> _Problem_
Each entry below should be retyped exactly as given.

> _Data for the task_
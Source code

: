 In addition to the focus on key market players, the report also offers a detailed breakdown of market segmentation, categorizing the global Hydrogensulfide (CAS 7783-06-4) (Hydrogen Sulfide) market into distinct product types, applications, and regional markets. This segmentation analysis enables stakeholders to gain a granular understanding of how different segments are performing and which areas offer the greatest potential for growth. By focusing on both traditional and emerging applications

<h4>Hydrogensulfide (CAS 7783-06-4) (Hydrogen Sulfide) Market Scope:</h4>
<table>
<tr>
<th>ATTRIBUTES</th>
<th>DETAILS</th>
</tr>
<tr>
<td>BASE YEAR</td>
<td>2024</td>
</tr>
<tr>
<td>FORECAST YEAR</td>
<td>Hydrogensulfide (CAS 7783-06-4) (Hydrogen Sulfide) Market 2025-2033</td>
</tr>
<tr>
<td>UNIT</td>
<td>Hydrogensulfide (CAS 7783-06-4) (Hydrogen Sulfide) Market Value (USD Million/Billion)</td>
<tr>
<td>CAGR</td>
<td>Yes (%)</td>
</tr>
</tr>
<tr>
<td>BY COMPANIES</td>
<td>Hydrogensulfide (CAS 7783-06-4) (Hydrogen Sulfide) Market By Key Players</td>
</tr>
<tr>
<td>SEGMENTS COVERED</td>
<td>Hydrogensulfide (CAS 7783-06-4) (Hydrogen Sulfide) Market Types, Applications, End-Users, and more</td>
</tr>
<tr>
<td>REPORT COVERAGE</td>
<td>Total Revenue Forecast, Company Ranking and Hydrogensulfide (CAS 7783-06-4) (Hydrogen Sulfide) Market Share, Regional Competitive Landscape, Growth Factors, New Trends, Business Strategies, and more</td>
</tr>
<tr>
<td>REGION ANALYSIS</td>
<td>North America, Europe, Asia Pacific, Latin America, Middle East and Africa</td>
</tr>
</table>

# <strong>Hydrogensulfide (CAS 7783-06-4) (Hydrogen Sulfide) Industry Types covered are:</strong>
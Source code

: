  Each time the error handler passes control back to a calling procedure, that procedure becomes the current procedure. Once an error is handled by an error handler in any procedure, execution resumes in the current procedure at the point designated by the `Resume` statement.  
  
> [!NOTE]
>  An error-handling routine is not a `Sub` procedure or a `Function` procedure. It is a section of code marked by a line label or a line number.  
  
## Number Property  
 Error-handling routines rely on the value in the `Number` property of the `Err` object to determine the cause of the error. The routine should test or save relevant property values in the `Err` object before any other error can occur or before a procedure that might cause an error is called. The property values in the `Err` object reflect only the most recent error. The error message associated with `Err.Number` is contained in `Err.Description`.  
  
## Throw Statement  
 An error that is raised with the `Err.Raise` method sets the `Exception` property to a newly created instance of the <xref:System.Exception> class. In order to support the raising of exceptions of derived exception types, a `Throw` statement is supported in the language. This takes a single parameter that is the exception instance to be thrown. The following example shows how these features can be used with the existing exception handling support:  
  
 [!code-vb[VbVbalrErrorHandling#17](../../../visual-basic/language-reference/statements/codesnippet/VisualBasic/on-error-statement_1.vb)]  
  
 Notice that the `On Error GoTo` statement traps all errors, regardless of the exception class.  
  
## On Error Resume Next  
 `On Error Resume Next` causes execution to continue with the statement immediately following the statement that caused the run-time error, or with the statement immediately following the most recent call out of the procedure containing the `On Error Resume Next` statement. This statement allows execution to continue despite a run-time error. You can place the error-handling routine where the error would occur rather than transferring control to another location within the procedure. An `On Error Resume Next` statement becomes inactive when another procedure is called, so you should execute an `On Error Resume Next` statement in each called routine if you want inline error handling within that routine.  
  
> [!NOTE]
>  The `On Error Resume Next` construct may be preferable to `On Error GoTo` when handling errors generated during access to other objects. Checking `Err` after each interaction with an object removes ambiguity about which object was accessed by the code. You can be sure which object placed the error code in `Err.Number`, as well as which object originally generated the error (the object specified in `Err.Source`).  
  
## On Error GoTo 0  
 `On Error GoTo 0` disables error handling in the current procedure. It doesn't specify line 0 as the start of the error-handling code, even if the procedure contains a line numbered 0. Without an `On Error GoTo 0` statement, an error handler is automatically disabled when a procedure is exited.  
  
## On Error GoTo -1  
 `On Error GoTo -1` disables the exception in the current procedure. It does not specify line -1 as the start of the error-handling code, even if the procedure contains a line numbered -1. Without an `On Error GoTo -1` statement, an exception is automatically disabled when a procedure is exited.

> _Result of this exercise_
Source code

: In addition to the focus on key market players, the report also offers a detailed breakdown of market segmentation, categorizing the global Hydrogensulfide (CAS 7783-06-4) (Hydrogen Sulfide) market into distinct product types, applications, and regional markets. This segmentation analysis enables stakeholders to gain a granular understanding of how different segments are performing and which areas offer the greatest potential for growth. By focusing on both traditional and emerging applications

<h4>Hydrogensulfide (CAS 7783-06-4) (Hydrogen Sulfide) Market Scope:</h4>
<table>
<tr>
<th>ATTRIBUTES</th>
<th>DETAILS</th>
</tr>
<tr>
<td>BASE YEAR</td>
<td>2024</td>
</tr>
<tr>
<td>FORECAST YEAR</td>
<td>Hydrogensulfide (CAS 7783-06-4) (Hydrogen Sulfide) Market 2025-2033</td>
</tr>
<tr>
<td>UNIT</td>
<td>Hydrogensulfide (CAS 7783-06-4) (Hydrogen Sulfide) Market Value (USD Million/Billion)</td>
<tr>
<td>CAGR</td>
<td>Yes (%)</td>
</tr>
</tr>
<tr>
<td>BY COMPANIES</td>
<td>Hydrogensulfide (CAS 7783-06-4) (Hydrogen Sulfide) Market By Key Players</td>
</tr>
<tr>
<td>SEGMENTS COVERED</td>
<td>Hydrogensulfide (CAS 7783-06-4) (Hydrogen Sulfide) Market Types, Applications, End-Users, and more</td>
</tr>
<tr>
<td>REPORT COVERAGE</td>
<td>Total Revenue Forecast, Company Ranking and Hydrogensulfide (CAS 7783-06-4) (Hydrogen Sulfide) Market Share, Regional Competitive Landscape, Growth Factors, New Trends, Business Strategies, and more</td>
</tr>
<tr>
<td>REGION ANALYSIS</td>
<td>North America, Europe, Asia Pacific, Latin America, Middle East and Africa</td>
</tr>
</table>

# <strong>Hydrogensulfide (CAS 7783-06-4) (Hydrogen Sulfide) Industry Types covered are:</strong>
Source code

:  Each time the error handler passes control back to a calling procedure, that procedure becomes the current procedure. Once an error is handled by an error handler in any procedure, execution resumes in the current procedure at the point designated by the `Resume` statement.  
  
> [!NOTE]
>  An error-handling routine is not a `Sub` procedure or a `Function` procedure. It is a section of code marked by a line label or a line number.  
  
## Number Property  
 Error-handling routines rely on the value in the `Number` property of the `Err` object to determine the cause of the error. The routine should test or save relevant property values in the `Err` object before any other error can occur or before a procedure that might cause an error is called. The property values in the `Err` object reflect only the most recent error. The error message associated with `Err.Number` is contained in `Err.Description`.  
  
## Throw Statement  
 An error that is raised with the `Err.Raise` method sets the `Exception` property to a newly created instance of the <xref:System.Exception> class. In order to support the raising of exceptions of derived exception types, a `Throw` statement is supported in the language. This takes a single parameter that is the exception instance to be thrown. The following example shows how these features can be used with the existing exception handling support:  
  
 [!code-vb[VbVbalrErrorHandling#17](../../../visual-basic/language-reference/statements/codesnippet/VisualBasic/on-error-statement_1.vb)]  
  
 Notice that the `On Error GoTo` statement traps all errors, regardless of the exception class.  
  
## On Error Resume Next  
 `On Error Resume Next` causes execution to continue with the statement immediately following the statement that caused the run-time error, or with the statement immediately following the most recent call out of the procedure containing the `On Error Resume Next` statement. This statement allows execution to continue despite a run-time error. You can place the error-handling routine where the error would occur rather than transferring control to another location within the procedure. An `On Error Resume Next` statement becomes inactive when another procedure is called, so you should execute an `On Error Resume Next` statement in each called routine if you want inline error handling within that routine.  
  
> [!NOTE]
>  The `On Error Resume Next` construct may be preferable to `On Error GoTo` when handling errors generated during access to other objects. Checking `Err` after each interaction with an object removes ambiguity about which object was accessed by the code. You can be sure which object placed the error code in `Err.Number`, as well as which object originally generated the error (the object specified in `Err.Source`).  
  
## On Error GoTo 0  
 `On Error GoTo 0` disables error handling in the current procedure. It doesn't specify line 0 as the start of the error-handling code, even if the procedure contains a line numbered 0. Without an `On Error GoTo 0` statement, an error handler is automatically disabled when a procedure is exited.  
  
## On Error GoTo -1  
 `On Error GoTo -1` disables the exception in the current procedure. It does not specify line -1 as the start of the error-handling code, even if the procedure contains a line numbered -1. Without an `On Error GoTo -1` statement, an exception is automatically disabled when a procedure is exited.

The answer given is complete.